That old 19th-century haint, the zeitgeist, has returned to haunt the 2008 presidential election. Especially perceptive observers have spotted him or her and are able to tell us what that blessed spirit of the age is trying to say.
After witnessing a throng of thousands in Des Moines screaming for Obama, his wife, Michelle, and celebrity supporter Oprah Winfrey , Washington Post columnist Richard Cohen declares: "There is no doubt that the zeitgeist whispers the name Obama and that it was impossible, if not historically irresponsible, to look at that platform -- three African-Americans -- and at the immense and mostly white crowd and not feel that something big was happening. Obama's banner captured that: 'Change we can believe in.'"
That, or maybe something big has long since happened that the Democratic Left still adamantly refuses to recognize, (since it would deprive them forever of the key tool for exploiting black constituents)--namely, that white America turned its back on racism long ago and has moved on.
But it's hard to say which message the zeitgeist was really whispering, what with all that yelling of the thousands of all those white people for Obama, Michelle, and Oprah. Maybe Cohen can ask the zeitgeist to re-send the message.

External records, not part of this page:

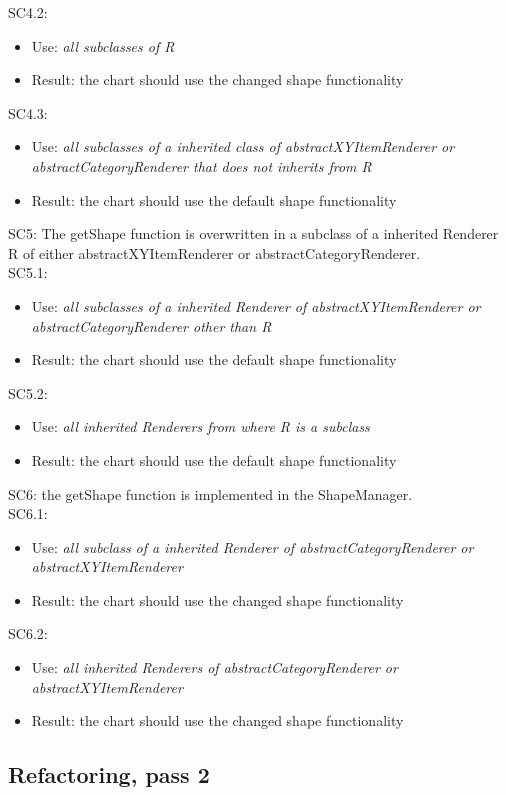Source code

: \documentclass{article}
\begin{document}
SC4.2: 
\begin{itemize}
	\item Use: \textit{all subclasses of R}
	\item Result: the chart should use the changed shape functionality
\end{itemize}
SC4.3: 
\begin{itemize}
	\item Use: \textit{all subclasses of a inherited class of abstractXYItemRenderer or abstractCategoryRenderer that does not inherits from R}
	\item Result: the chart should use the default shape functionality
\end{itemize}
SC5: The getShape function is overwritten in a subclass of a inherited Renderer R of either abstractXYItemRenderer or abstractCategoryRenderer.\\
SC5.1: 
\begin{itemize}
	\item Use: \textit{all subclasses of a inherited Renderer of abstractXYItemRenderer or abstractCategoryRenderer other than R}
	\item Result: the chart should use the default shape functionality
\end{itemize}
SC5.2: 
\begin{itemize}
	\item Use: \textit{all inherited Renderers from where R is a subclass}
	\item Result: the chart should use the default shape functionality
\end{itemize}
SC6: the getShape function is implemented in the ShapeManager.\\
SC6.1: 
\begin{itemize}
	\item Use: \textit{all subclass of a inherited Renderer of abstractCategoryRenderer or abstractXYItemRenderer}
	\item Result: the chart should use the changed shape functionality
\end{itemize}
SC6.2: 
\begin{itemize}
	\item Use: \textit{all inherited Renderers of abstractCategoryRenderer or abstractXYItemRenderer}
	\item Result: the chart should use the changed shape functionality
\end{itemize}

\subsection{Refactoring, pass 2}
\end{document}

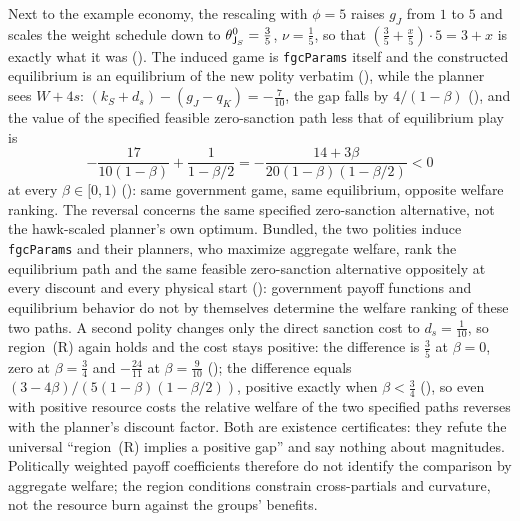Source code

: Next to the example economy, the rescaling with $\phi=5$ raises $g_J$ from $1$
to $5$ and scales the weight schedule down to $\theta^0_{\JSgroup}=\tfrac35$,
$\nu=\tfrac15$, so that $(\tfrac35+\tfrac x5)\cdot5=3+x$ is exactly what it was
(). The induced game is
\texttt{fgcParams} itself and the constructed equilibrium is an equilibrium of
the new polity verbatim (), while the
planner sees $W+4s$: $(k_S+d_s)-(g_J-q_K)=-\tfrac7{10}$, the gap falls by
$4/(1-\beta)$ (), and the value of the
specified feasible zero-sanction path less that of equilibrium play is
\[
-\frac{17}{10(1-\beta)}+\frac{1}{1-\beta/2}
=-\frac{14+3\beta}{20(1-\beta)(1-\beta/2)}<0
\]
at every $\beta\in[0,1)$ (): same
government game, same equilibrium, opposite welfare ranking. The reversal
concerns the same specified zero-sanction alternative, not the hawk-scaled
planner's own optimum. Bundled, the two polities induce \texttt{fgcParams}
and their planners, who maximize aggregate welfare, rank the equilibrium path and the same
feasible zero-sanction alternative oppositely at every discount and every
physical start
(): government payoff
functions and equilibrium behavior do not by themselves determine the
welfare ranking of these two paths. A second polity
changes only the direct sanction cost to $d_s=\tfrac1{10}$, so region~(R)
again holds and the cost stays positive: the difference is $\tfrac35$ at
$\beta=0$, zero at $\beta=\tfrac34$ and $-\tfrac{24}{11}$ at
$\beta=\tfrac9{10}$ ();
the difference equals $(3-4\beta)/(5(1-\beta)(1-\beta/2))$, positive exactly
when $\beta<\tfrac34$ (), so
even with positive resource costs the relative welfare of the two specified
paths reverses with the planner's discount factor. Both are existence
certificates: they refute the universal ``region~(R) implies a
positive gap'' and say nothing about magnitudes. Politically weighted payoff
coefficients therefore do not identify the comparison by aggregate welfare;
the region conditions constrain cross-partials and curvature, not the
resource burn against the groups' benefits.

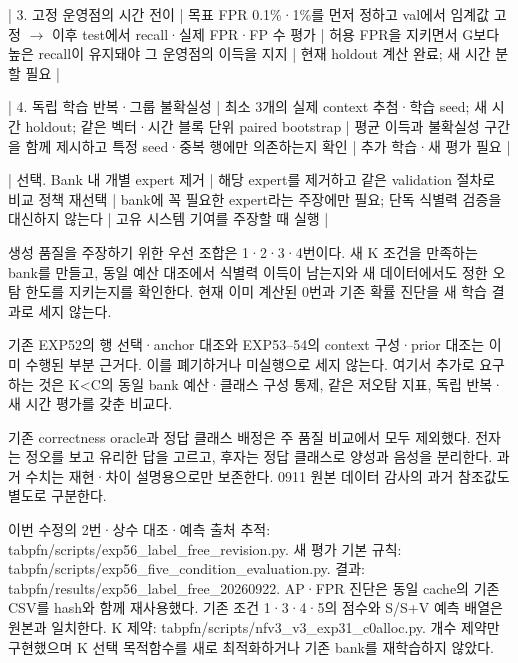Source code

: | 3. 고정 운영점의 시간 전이 | 목표 FPR 0.1\%·1\%를 먼저 정하고 val에서 임계값 고정  \ensuremath{\rightarrow}  이후 test에서 recall·실제 FPR·FP 수 평가 | 허용 FPR을 지키면서 G보다 높은 recall이 유지돼야 그 운영점의 이득을 지지 | 현재 holdout 계산 완료; 새 시간 분할 필요 |

| 4. 독립 학습 반복·그룹 불확실성 | 최소 3개의 실제 context 추첨·학습 seed; 새 시간 holdout; 같은 벡터·시간 블록 단위 paired bootstrap | 평균 이득과 불확실성 구간을 함께 제시하고 특정 seed·중복 행에만 의존하는지 확인 | 추가 학습·새 평가 필요 |

| 선택. Bank 내 개별 expert 제거 | 해당 expert를 제거하고 같은 validation 절차로 비교 정책 재선택 | bank에 꼭 필요한 expert라는 주장에만 필요; 단독 식별력 검증을 대신하지 않는다 | 고유 시스템 기여를 주장할 때 실행 |

생성 품질을 주장하기 위한 우선 조합은 1·2·3·4번이다. 새 K 조건을 만족하는 bank를 만들고, 동일 예산 대조에서 식별력 이득이 남는지와 새 데이터에서도 정한 오탐 한도를 지키는지를 확인한다. 현재 이미 계산된 0번과 기존 확률 진단을 새 학습 결과로 세지 않는다.

기존 EXP52의 행 선택·anchor 대조와 EXP53–54의 context 구성·prior 대조는 이미 수행된 부분 근거다. 이를 폐기하거나 미실행으로 세지 않는다. 여기서 추가로 요구하는 것은 K<C의 동일 bank 예산·클래스 구성 통제, 같은 저오탐 지표, 독립 반복·새 시간 평가를 갖춘 비교다.

기존 correctness oracle과 정답 클래스 배정은 주 품질 비교에서 모두 제외했다. 전자는 정오를 보고 유리한 답을 고르고, 후자는 정답 클래스로 양성과 음성을 분리한다. 과거 수치는 재현·차이 설명용으로만 보존한다. 0911 원본 데이터 감사의 과거 참조값도 별도로 구분한다.

이번 수정의 2번·상수 대조·예측 출처 추적: tabpfn/\allowbreak{}scripts/\allowbreak{}exp56\_\allowbreak{}label\_\allowbreak{}free\_\allowbreak{}revision.py. 새 평가 기본 규칙: tabpfn/\allowbreak{}scripts/\allowbreak{}exp56\_\allowbreak{}five\_\allowbreak{}condition\_\allowbreak{}evaluation.py. 결과: tabpfn/\allowbreak{}results/\allowbreak{}exp56\_\allowbreak{}label\_\allowbreak{}free\_\allowbreak{}20260922. AP·FPR 진단은 동일 cache의 기존 CSV를 hash와 함께 재사용했다. 기존 조건 1·3·4·5의 점수와 S/\allowbreak{}S+\allowbreak{}V 예측 배열은 원본과 일치한다. K 제약: tabpfn/\allowbreak{}scripts/\allowbreak{}nfv3\_\allowbreak{}v3\_\allowbreak{}exp31\_\allowbreak{}c0alloc.py. 개수 제약만 구현했으며 K 선택 목적함수를 새로 최적화하거나 기존 bank를 재학습하지 않았다.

Then there's this zeitgest spotting in the New York Times:
Huckabee, meanwhile, stirs Frank Rich from his usually corrosive comportment to declare the GOP candidate is "catching the wave of an emerging zeitgeist."
The New York Times columnist writes: "The real reason for Huckabee's ascendance may be that his message is simply more uplifting -- and, in the ethical rather than theological sense, more Christian -- than that of rivals whose main calling cards of fear, torture and nativism have become more strident with every debate."
Still sounds plenty corrosive to me.
Frank Rich hates Christians, and has declaimed against the “God racket,” by, among other corrosive insults, painting Christians trying to save Terri Schiavo from being judicially murdered by her no-account husband, as, (according to Rich’s 2005 interpretation of the zeitgeist), “our culture…screaming its theocratic inclinations.”
You can bet that any time a guy like Rich starts boosting a candidate's religiosity as “more Christian” than his "less Christian" opponents, it’s because the zeitgeist has promised that the favored "more Christian" subject will ultimately result in “less Christianity.”
And anyway, how exactly does one "catch...the wave of an emerging zeitgeist"?